When I woke back up, I was in my own bed. Then I remembered what had happened, and wept again. Slowly, Keith crept into our bedroom, into our bed, and held me tightly. We both cried our eyes out.

For a few weeks, Keith didn't go to record with the rest of the band, and Pete didn't throw a hissy-fit, because he knew the reason. But sometime in mid-April, both Keith and I went back to the studio.

John had taught me a few chords on the bass, and I used to play until my fingers bled, trying to relieve my emotional strain. And I know the reason why Keith's drumming was so good on "Tommy". He used his drums for the same kind of therapy that I did.

Keith decided to do a few more songs, and recorded "Girl's Eyes" a few more times. I was there when he did, and I couldn't stop from crying when I heard it. The only girl I could think of was Mag.

One thing had yet to make me feel better, and that happened on May 11th, 1968. That was the day Keith proposed to me, and gave me a beautiful diamond solitare engagement ring. I didn't actually care what type of ring it was; it was Keith's, that's all that mattered.

We planned, set the date, and everything.

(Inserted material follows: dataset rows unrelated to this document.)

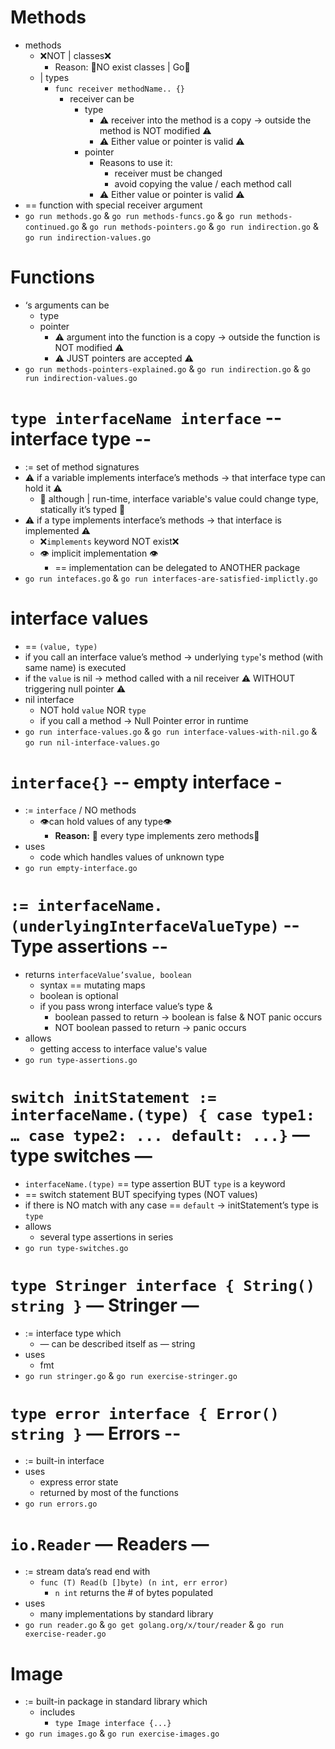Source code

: # Methods
* methods
  * ❌NOT | classes❌
    * Reason: 🧠NO exist classes | Go🧠
  * | types
    * `func receiver methodName.. {}`
      * receiver can be
        * type
          * ⚠️ receiver into the method is a copy → outside the method is NOT modified ⚠️
          * ⚠️ Either value or pointer is valid ⚠️
        * pointer
          * Reasons to use it:
            * receiver must be changed
            * avoid copying the value / each method call
          * ⚠️ Either value or pointer is valid ⚠️
* == function with special receiver argument
* `go run methods.go` & `go run methods-funcs.go` & `go run methods-continued.go` & `go run methods-pointers.go` & `go run indirection.go` & `go run indirection-values.go` 

# Functions
* ‘s arguments can be
  * type
  * pointer
    * ⚠️ argument into the function is a copy → outside the function is NOT modified  ⚠️
    * ⚠️ JUST pointers are accepted ⚠️
* `go run methods-pointers-explained.go` & `go run indirection.go` & `go run indirection-values.go`

# `type interfaceName interface` -- interface type --
* := set of method signatures
* ⚠️ if a variable implements interface’s methods → that interface type can hold it ⚠️
  * 🧠 although | run-time, interface variable's value could change type, statically it’s typed 🧠
* ⚠️ if a type implements interface’s methods → that interface is implemented ⚠️
  * ❌`implements` keyword NOT exist❌
  * 👁️ implicit implementation 👁️
    * == implementation can be delegated to ANOTHER package
* `go run intefaces.go` & `go run interfaces-are-satisfied-implictly.go`

# interface values
* == `(value, type)`
* if you call an interface value’s method → underlying `type`'s method (with same name) is executed
* if the `value` is nil → method called with a nil receiver ⚠️ WITHOUT triggering null pointer ⚠️
* nil interface
  * NOT hold `value` NOR `type`
  * if you call a method → Null Pointer error in runtime
* `go run interface-values.go` & `go run interface-values-with-nil.go` & `go run nil-interface-values.go`

# `interface{}` -- empty interface - 
* := `interface` / NO methods
  * 👁️can hold values of any type👁️
    * **Reason:** 🧠 every type implements zero methods🧠
* uses
  * code which handles values of unknown type
* `go run empty-interface.go`

# `:= interfaceName.(underlyingInterfaceValueType)` -- Type assertions --
* returns `interfaceValue’svalue, boolean`
  * syntax == mutating maps
  * boolean is optional
  * if you pass wrong interface value’s type &
    * boolean passed to return → boolean is false & NOT panic occurs
    * NOT boolean passed to return → panic occurs
* allows
  * getting access to interface value's value
* `go run type-assertions.go`

# `switch initStatement := interfaceName.(type) { case type1: … case type2: ... default: ...}` — type switches —
* `interfaceName.(type)` == type assertion BUT `type` is a keyword
* == switch statement BUT specifying types (NOT values)
* if there is NO match with any case == `default` → initStatement’s type is `type`
* allows
  * several type assertions in series
* `go run type-switches.go`

# `type Stringer interface { String() string }` — Stringer —
* := interface type which
  * — can be described itself as — string
* uses
  * fmt
* `go run stringer.go` & `go run exercise-stringer.go`

# `type error interface { Error() string }` — Errors -- 
* := built-in interface
* uses
  * express error state
  * returned by most of the functions
* `go run errors.go`

# `io.Reader` — Readers —
* := stream data’s read end with
  * `func (T) Read(b []byte) (n int, err error)`
    * `n int` returns the # of bytes populated
* uses
  * many implementations by standard library
* `go run reader.go` & `go get golang.org/x/tour/reader` & `go run exercise-reader.go`

# Image
* := built-in package in standard library which
  * includes
    * `type Image interface {...}`
* `go run images.go` & `go run exercise-images.go`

My heart raced every time I thought of October 22nd. I couldn't wait.

My eagerness was so incredible that time seemed to fly. Before I knew it, October 9th was here, John's birthday. He had a happy birthday, and the guys really started to record the album now. It was astounding to sit in on these sessions, listening to Roger's painful "See Me, Feel Me" throughout a dozen takes.

October 22nd came, and all I could remember were the smiles on everyone's faces, and my dress. Oh, my dress! I loved every lacy and powder-white detail, right down to its long and luxurious hem. My pearl, teardrop-shaped earrings were really accented by my firery hair. I wiped a tear from my eye as I remembered that none of my family could attend; I hadn't even been born yet, technically.

All thoughts cleared my mind as I said, "I do." We kissed, and everyone cheered.

Keith and I were showered in rice, but as we went into the car and drove back to the house, we knew we didn't have time for a honeymoon. So there wasn't going to be one. However, I didn't care, being content with knowing that I was Mrs. Moon, and Keith was my own.

We kissed again. I sighed. My escape route from time was finished. I was here to stay.

Maybe one day there would be a baby Moon for us, for the world. For now, we had each other. And that was all that mattered.